Les prescriptions du régime protecteur sont pleines de contradictions bizarres. Voici une industrie naissante qui, à ce titre peut éprouver plus d’embarras qu’une autre, la filature mécanique du lin et du chanvre ; on lui donne une protection de 22 pour 100 ; c’est trop, certainement ; mais en voici une autre qui est ancienne, qui sent le sol ferme sous ses pas, la filature du coton ; elle est protégée contre les filés étrangers par la prohibition absolue[1]. Tout est arbitraire dans la fixation des droits. Ce sont des sollicitations plus ou moins habiles, c’est l’humeur ou le caprice d’un ministre ou d’un personnage influent, quelquefois son intérêt, qui ont présidé à ces arrangemens et ont fait du tarif un amalgame confus qui défie la logique et insulte au bon sens.

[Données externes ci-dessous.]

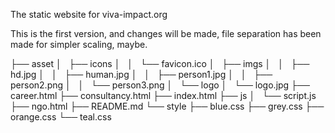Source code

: The static website for viva-impact.org

This is the first version, and changes will be made, file separation has been made for simpler scaling, maybe.


├── asset
│   ├── icons
│   │   └── favicon.ico
│   ├── imgs
│   │   ├── hd.jpg
│   │   ├── human.jpg
│   │   ├── person1.jpg
│   │   ├── person2.png
│   │   └── person3.png
│   └── logo
│       └── logo.jpg
├── career.html
├── consultancy.html
├── index.html
├── js
│   └── script.js
├── ngo.html
├── README.md
└── style
    ├── blue.css
    ├── grey.css
    ├── orange.css
    └── teal.css
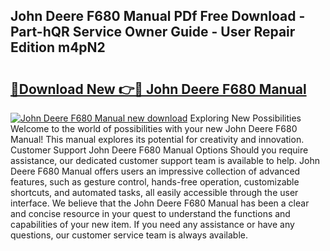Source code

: ## John Deere F680 Manual PDf Free Download - Part-hQR Service Owner Guide - User Repair Edition m4pN2

# <h2><a href="http://bc94618.oget.top/?id=John+Deere+F680+Manual">🔗Download New 👉🔴 John Deere F680 Manual</a></h2>

[![John Deere F680 Manual new download](https://i.imgur.com/5g1atiW.png)](http://bc94618.oget.top/?id=John+Deere+F680+Manual)
Exploring New Possibilities Welcome to the world of possibilities with your new John Deere F680 Manual! This manual explores its potential for creativity and innovation. Customer Support John Deere F680 Manual Options Should you require assistance, our dedicated customer support team is available to help. John Deere F680 Manual offers users an impressive collection of advanced features, such as gesture control, hands-free operation, customizable shortcuts, and automated tasks, all easily accessible through the user interface. We believe that the John Deere F680 Manual has been a clear and concise resource in your quest to understand the functions and capabilities of your new item. If you need any assistance or have any questions, our customer service team is always available.
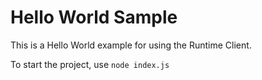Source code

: # Hello World Sample

This is a Hello World example for using the Runtime Client.

To start the project, use `node index.js`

Dans les discours d’apparat, on témoigne un amour brûlant à l’agriculture ; très bien. Alors vous supposez qu’on lui facilite autant qu’on le peut la vente de ses produits. Non pas. Voici l’art d’élever les vers à soie auquel se livrent beaucoup de départemens du midi, et ils y réussissent ; l’étranger paierais volontiers leur soie ce q’elle vaut ; mais le régime protecteur intervient ; il imagine, parce que tel est son bon plaisir, de frapper à la sortie cette marchandise. Et nos vins, dont le monde entier boirait, si par nos rigueurs protectionistes contre les produits de l’industrie étrangère, nous n’avions attiré sur eux le poids de représailles cruelles[2] ? Tous les contre-sens sont dans les flancs de ce malheureux système, et ici chaque contre-sens est une injustice.

  1. A l’exception des fils fins au dessus du numéro 143 : ces fils fins, depuis 1836, sont admis en France, mais moyennant un droit élevé.
  2. Il y a deux siècles, la France vendait à l’Angleterre une quantité de vins que les relevés commerciaux portent à 20,000 tonneaux (180,000 hectolitres). Depuis lors ; la population du Royaume Uni a plus que triplé ; la richesse générale y a suivi une progression beaucoup plus rapide. À en juger par le progrès d’autres consommations, on serait fondé à dire que, si les rapports commerciaux fussent restés sur le même pied, l’Angleterre nous achèterait présentement dix ou douze fois autant de vin qu’alors, soit 200,000 tonneaux au moins ; mais, à partir de 1667, les deux nations se sont mises à frapper l’industrie l’une de l’autre, sans s’apercevoir que c’étaient des coups qui retombaient sur elles-mêmes, et la vérité m’oblige à dire que c’est nous qui commençâmes Ce fut la France surtout qui aggrava ces hostilités commerciales, sous l’inspiration des haines aveugles qu’avait provoquées la guerre, à partir de 1793. On le verra plus loin. Aujourd’hui nous ne plaçons dans le Royaume-Uni que le septième du vin que nous y vendions il y a près de deux siècles, la soixante dixième partie de ce que nous devrions y en vendre. Ce n’est malheureusement pas le seul marché où nous ayons attiré ce désastreux échec une production à laquelle notre sol convient admirablement, et dont nous possédons mieux que personne tous les secrets.